Collected data:
-------

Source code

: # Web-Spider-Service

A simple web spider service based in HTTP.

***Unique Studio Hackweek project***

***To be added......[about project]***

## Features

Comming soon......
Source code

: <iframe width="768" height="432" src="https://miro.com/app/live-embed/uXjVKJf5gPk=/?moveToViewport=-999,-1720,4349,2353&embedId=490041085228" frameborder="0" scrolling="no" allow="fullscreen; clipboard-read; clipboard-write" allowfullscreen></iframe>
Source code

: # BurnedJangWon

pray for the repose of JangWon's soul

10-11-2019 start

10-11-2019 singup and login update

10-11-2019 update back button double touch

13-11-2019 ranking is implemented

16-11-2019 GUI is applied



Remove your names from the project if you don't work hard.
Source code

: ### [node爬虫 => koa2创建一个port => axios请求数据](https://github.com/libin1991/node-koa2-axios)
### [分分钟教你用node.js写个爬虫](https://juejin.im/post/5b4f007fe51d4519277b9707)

-------

_ACTION ITEM:_
Every record, restated word for word, should make up your reply.

_TASK RESULT:_
Source code

: # Web-Spider-Service

A simple web spider service based in HTTP.

***Unique Studio Hackweek project***

***To be added......[about project]***

## Features

Comming soon......
Source code

: <iframe width="768" height="432" src="https://miro.com/app/live-embed/uXjVKJf5gPk=/?moveToViewport=-999,-1720,4349,2353&embedId=490041085228" frameborder="0" scrolling="no" allow="fullscreen; clipboard-read; clipboard-write" allowfullscreen></iframe>
Source code

: # BurnedJangWon

pray for the repose of JangWon's soul

10-11-2019 start

10-11-2019 singup and login update

10-11-2019 update back button double touch

13-11-2019 ranking is implemented

16-11-2019 GUI is applied



Remove your names from the project if you don't work hard.
Source code

: ### [node爬虫 => koa2创建一个port => axios请求数据](https://github.com/libin1991/node-koa2-axios)
### [分分钟教你用node.js写个爬虫](https://juejin.im/post/5b4f007fe51d4519277b9707)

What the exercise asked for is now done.